[Collected data]
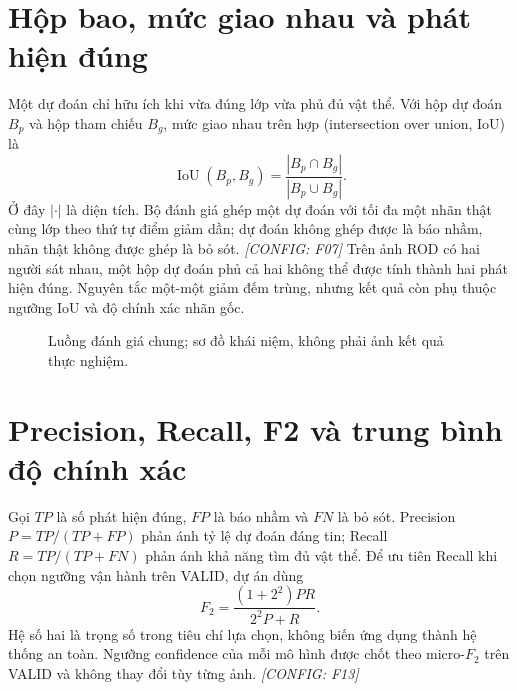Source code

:\documentclass[12pt,a4paper,oneside]{report}
\newcommand{\configured}[1]{\textit{[CONFIG: #1]}}
\begin{document}
\section{Hộp bao, mức giao nhau và phát hiện đúng}
Một dự đoán chỉ hữu ích khi vừa đúng lớp vừa phủ đủ vật thể. Với hộp dự đoán $B_p$ và hộp tham chiếu $B_g$, mức giao nhau trên hợp (intersection over union, IoU) là
\begin{equation}\operatorname{IoU}(B_p,B_g)=\frac{|B_p\cap B_g|}{|B_p\cup B_g|}.\end{equation}
Ở đây $|\cdot|$ là diện tích. Bộ đánh giá ghép một dự đoán với tối đa một nhãn thật cùng lớp theo thứ tự điểm giảm dần; dự đoán không ghép được là báo nhầm, nhãn thật không được ghép là bỏ sót. \configured{F07} Trên ảnh ROD có hai người sát nhau, một hộp dự đoán phủ cả hai không thể được tính thành hai phát hiện đúng. Nguyên tắc một-một giảm đếm trùng, nhưng kết quả còn phụ thuộc ngưỡng IoU và độ chính xác nhãn gốc.

\begin{figure}[htbp]\centering
{}
\caption{Luồng đánh giá chung; sơ đồ khái niệm, không phải ảnh kết quả thực nghiệm.}\end{figure}

\section{Precision, Recall, F2 và trung bình độ chính xác}
Gọi $TP$ là số phát hiện đúng, $FP$ là báo nhầm và $FN$ là bỏ sót. Precision $P=TP/(TP+FP)$ phản ánh tỷ lệ dự đoán đáng tin; Recall $R=TP/(TP+FN)$ phản ánh khả năng tìm đủ vật thể. Để ưu tiên Recall khi chọn ngưỡng vận hành trên VALID, dự án dùng
\begin{equation}F_2=\frac{(1+2^2)PR}{2^2P+R}.\end{equation}
Hệ số hai là trọng số trong tiêu chí lựa chọn, không biến ứng dụng thành hệ thống an toàn. Ngưỡng confidence của mỗi mô hình được chốt theo micro-$F_2$ trên VALID và không thay đổi tùy từng ảnh. \configured{F13}
\end{document}

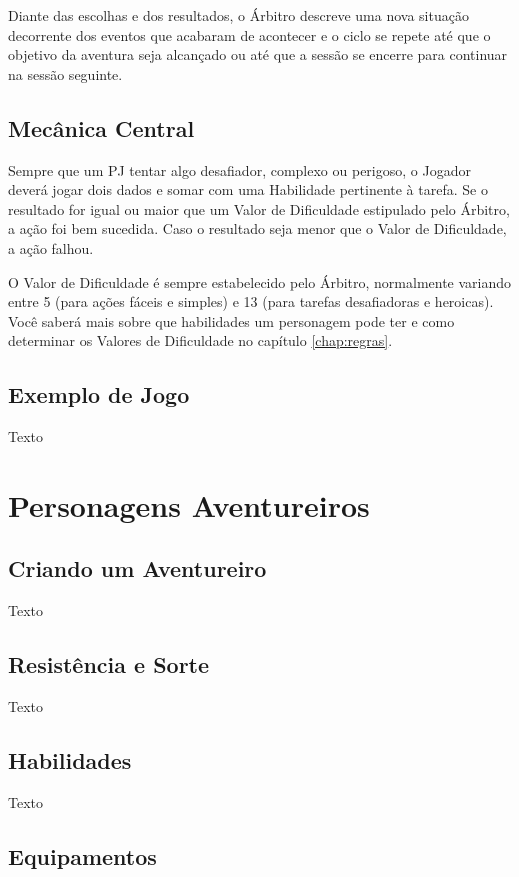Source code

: \documentclass[a4paper, twocolumn, 10pt]{book}
\begin{document}
Diante das escolhas e dos resultados, o Árbitro descreve uma nova situação decorrente dos eventos que acabaram de acontecer e o ciclo se repete até que o objetivo da aventura seja alcançado ou até que a sessão se encerre para continuar na sessão seguinte.

\section{Mecânica Central}

Sempre que um PJ tentar algo desafiador, complexo ou perigoso, o Jogador deverá jogar dois dados e somar com uma Habilidade pertinente à tarefa. Se o resultado for igual ou maior que um Valor de Dificuldade estipulado pelo Árbitro, a ação foi bem sucedida. Caso o resultado seja menor que o Valor de Dificuldade, a ação falhou.

O Valor de Dificuldade é sempre estabelecido pelo Árbitro, normalmente variando entre 5 (para ações fáceis e simples) e 13 (para tarefas desafiadoras e heroicas). Você saberá mais sobre que habilidades um personagem pode ter e como determinar os Valores de Dificuldade no capítulo \ref{chap:regras}.

\section{Exemplo de Jogo}

Texto

\chapter{Personagens Aventureiros}

\section{Criando um Aventureiro}

Texto

\section{Resistência e Sorte}

Texto

\section{Habilidades}

Texto

\section{Equipamentos}
\end{document}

* **What is being asked**
Each line of the data above needs to be retyped as it is, without any picture.

* **Solution**
Source code

:\documentclass[12pt,a4paper,oneside]{report}
\newcommand{\configured}[1]{\textit{[CONFIG: #1]}}
\begin{document}
\section{Hộp bao, mức giao nhau và phát hiện đúng}
Một dự đoán chỉ hữu ích khi vừa đúng lớp vừa phủ đủ vật thể. Với hộp dự đoán $B_p$ và hộp tham chiếu $B_g$, mức giao nhau trên hợp (intersection over union, IoU) là
\begin{equation}\operatorname{IoU}(B_p,B_g)=\frac{|B_p\cap B_g|}{|B_p\cup B_g|}.\end{equation}
Ở đây $|\cdot|$ là diện tích. Bộ đánh giá ghép một dự đoán với tối đa một nhãn thật cùng lớp theo thứ tự điểm giảm dần; dự đoán không ghép được là báo nhầm, nhãn thật không được ghép là bỏ sót. \configured{F07} Trên ảnh ROD có hai người sát nhau, một hộp dự đoán phủ cả hai không thể được tính thành hai phát hiện đúng. Nguyên tắc một-một giảm đếm trùng, nhưng kết quả còn phụ thuộc ngưỡng IoU và độ chính xác nhãn gốc.

\begin{figure}[htbp]\centering
{}
\caption{Luồng đánh giá chung; sơ đồ khái niệm, không phải ảnh kết quả thực nghiệm.}\end{figure}

\section{Precision, Recall, F2 và trung bình độ chính xác}
Gọi $TP$ là số phát hiện đúng, $FP$ là báo nhầm và $FN$ là bỏ sót. Precision $P=TP/(TP+FP)$ phản ánh tỷ lệ dự đoán đáng tin; Recall $R=TP/(TP+FN)$ phản ánh khả năng tìm đủ vật thể. Để ưu tiên Recall khi chọn ngưỡng vận hành trên VALID, dự án dùng
\begin{equation}F_2=\frac{(1+2^2)PR}{2^2P+R}.\end{equation}
Hệ số hai là trọng số trong tiêu chí lựa chọn, không biến ứng dụng thành hệ thống an toàn. Ngưỡng confidence của mỗi mô hình được chốt theo micro-$F_2$ trên VALID và không thay đổi tùy từng ảnh. \configured{F13}
\end{document}

Source code

: \documentclass[a4paper, twocolumn, 10pt]{book}
\begin{document}
Diante das escolhas e dos resultados, o Árbitro descreve uma nova situação decorrente dos eventos que acabaram de acontecer e o ciclo se repete até que o objetivo da aventura seja alcançado ou até que a sessão se encerre para continuar na sessão seguinte.

\section{Mecânica Central}

Sempre que um PJ tentar algo desafiador, complexo ou perigoso, o Jogador deverá jogar dois dados e somar com uma Habilidade pertinente à tarefa. Se o resultado for igual ou maior que um Valor de Dificuldade estipulado pelo Árbitro, a ação foi bem sucedida. Caso o resultado seja menor que o Valor de Dificuldade, a ação falhou.

O Valor de Dificuldade é sempre estabelecido pelo Árbitro, normalmente variando entre 5 (para ações fáceis e simples) e 13 (para tarefas desafiadoras e heroicas). Você saberá mais sobre que habilidades um personagem pode ter e como determinar os Valores de Dificuldade no capítulo \ref{chap:regras}.

\section{Exemplo de Jogo}

Texto

\chapter{Personagens Aventureiros}

\section{Criando um Aventureiro}

Texto

\section{Resistência e Sorte}

Texto

\section{Habilidades}

Texto

\section{Equipamentos}
\end{document}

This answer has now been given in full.